Cloning Reaction and Sequencing of Amylin DNA

Gel purified human and murine islet DNA samples previously bisulfite treated and run on first-step PCR were used in a TOPO TA Cloning reaction and ligated to pCR 2.1TOPO vector (Invitrogen, Carlsbad, CA). Competent NEB 5-alpha E. coli (New England Biolabs, Ipswich, MA) were transformed with the TOPO ligation products, plated on ImMedia Kan Agar (Invitrogen, Carlsbad, CA), and incubated at 37°C overnight. Colonies from both human and mouse samples were isolated, added to LB broth/Kanamycin culture, and shaken overnight at 37°C. TOPO plasmid DNA was purified from the cultures using the QIAprep Spin Miniprep Kit (Qiagen N.V., Valencia, CA). Purified plasmid DNA and gel extracted first-step PCR products were sequenced at the Keck Biotechnology Research Laboratory (New Haven, CT).

McrBC Restriction Enzyme Reaction

Purified DNA from human liver and beta cell fraction was treated with the McrBC methylation-specific restriction enzyme (New England Biolabs Inc., Ipswich, MA). After treatment, 0.8 ng of treated and untreated liver and beta cell fraction DNA, as well as a TOPO plasmid containing the appropriate native amylin insert (625,000 copies per reaction), were run on PCR using native amylin primers (Table 3). Samples run on PCR were removed at cycle 27 or 30. PCR products were run on a 2% agarose gel and imaged using a 4000R Image Station (Eastman Kodak Co., Rochester, NY).

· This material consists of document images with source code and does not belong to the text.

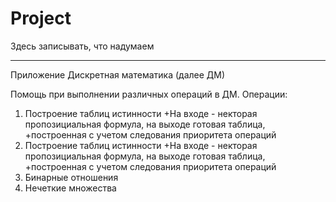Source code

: # Project

Здесь записывать, что надумаем

***************************
Приложение Дискретная математика (далее ДМ)

Помощь при выполнении различных операций в ДМ.
Операции:
1. Построение таблиц истинности
+На входе - некторая пропозициальная формула, на выходе готовая таблица, 
+построенная с учетом следования приоритета операций
2. Построение таблиц истинности
+На входе - некторая пропозициальная формула, на выходе готовая таблица, 
+построенная с учетом следования приоритета операций
3. Бинарные отношения
4. Нечеткие множества
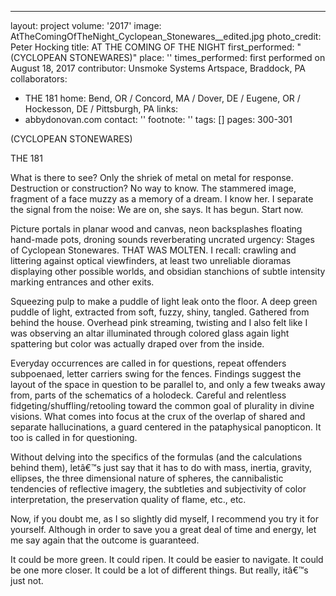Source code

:---
layout: project
volume: '2017'
image: AtTheComingOfTheNight_Cyclopean_Stonewares__edited.jpg
photo_credit: Peter Hocking
title: AT THE COMING OF THE NIGHT
first_performed: "(CYCLOPEAN STONEWARES)"
place: ''
times_performed: first performed on August 18, 2017
contributor: Unsmoke Systems Artspace, Braddock, PA
collaborators:
- THE 181
home: Bend, OR / Concord, MA / Dover, DE / Eugene, OR / Hockesson, DE / Pittsburgh,
  PA
links:
- abbydonovan.com
contact: ''
footnote: ''
tags: []
pages: 300-301



 
(CYCLOPEAN STONEWARES)

THE 181

What is there to see? Only the shriek of metal on metal for response. Destruction or construction? No way to know. The stammered image, fragment of a face muzzy as a memory of a dream. I know her. I separate the signal from the noise: We are on, she says. It has begun. Start now.

Picture portals in planar wood and canvas, neon backsplashes floating hand-made pots, droning sounds reverberating uncrated urgency: Stages of Cyclopean Stonewares. THAT WAS MOLTEN. I recall: crawling and littering against optical viewfinders, at least two unreliable dioramas displaying other possible worlds, and obsidian stanchions of subtle intensity marking entrances and other exits.

Squeezing pulp to make a puddle of light leak onto the floor. A deep green puddle of light, extracted from soft, fuzzy, shiny, tangled. Gathered from behind the house. Overhead pink streaming, twisting and I also felt like I was observing an altar illuminated through colored glass again light spattering but color was actually draped over from the inside.

Everyday occurrences are called in for questions, repeat offenders subpoenaed, letter carriers swing for the fences. Findings suggest the layout of the space in question to be parallel to, and only a few tweaks away from, parts of the schematics of a holodeck. Careful and relentless fidgeting/shuffling/retooling toward the common goal of plurality in divine visions. What comes into focus at the crux of the overlap of shared and separate hallucinations, a guard centered in the pataphysical panopticon. It too is called in for questioning.

Without delving into the specifics of the formulas (and the calculations behind them), letâ€™s just say that it has to do with mass, inertia, gravity, ellipses, the three dimensional nature of spheres, the cannibalistic tendencies of reflective imagery, the subtleties and subjectivity of color interpretation, the preservation quality of flame, etc., etc.

Now, if you doubt me, as I so slightly did myself, I recommend you try it for yourself. Although in order to save you a great deal of time and energy, let me say again that the outcome is guaranteed.

It could be more green. It could ripen. It could be easier to navigate. It could be one more closer. It could be a lot of different things. But really, itâ€™s just not.
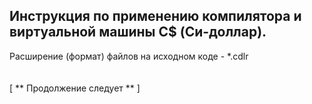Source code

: Инструкция по применению компилятора и виртуальной машины C$ (Си-доллар).
-
Расширение (формат) файлов на исходном коде - *.cdlr
<br>
<br>
<br>
[
** Продолжение следует **
]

Nested Methylation Sensitive qPCR

Gel-purified first-step PCR products were used as template for qPCR using primers designed for bisulfite-converted demethylated and methylated amylin DNA. Both murine and human reactions were run using SsoAdvanced Universal SYBR Green Supermix (Bio-Rad Laboratories Inc., Hercules, CA). Primers and PCR protocols are reported in Tables 2 and 3. All reactions were run on a CFX96 Real Time System (Bio-Rad Laboratories Inc., Hercules, CA). Relative quantification of demethylated DNA was calculated by DMI = 2(methylated cycle number)–(demethylated cycle number).

Statistical Analysis

Results are presented as mean ± SEM. Statistical significance (p < 0.05) of differences between means was determined by one-way ANOVA with Tukey’s post hoc test using Prism 5 (GraphPad software).

Results

The amylin gene is differentially methylated in primary islets and murine insulinomas and can be detected by methylation-specific primers

The insulin gene exhibits differential DNA methylation of the insulin promoter and coding sequences in β-cells [3, 8]. Similarly, amylin is expressed predominantly by β-cells and is secreted together with insulin [1517], therefore suggesting that amylin DNA may be uniquely demethylated in these cells. Sequence analysis of bisulfite-converted DNA from murine brain, kidney, liver, small intestine and stomach revealed a complete methylation of CpG dinucleotides in the coding region of the amylin gene (Fig 2A and data not shown). In contrast, sequence analysis of DNA from murine pancreas and purified islets revealed a mixed population of C/T nucleotides post bisulfite conversion, suggesting that the amylin gene is demethylated in β-cells (Fig 2A).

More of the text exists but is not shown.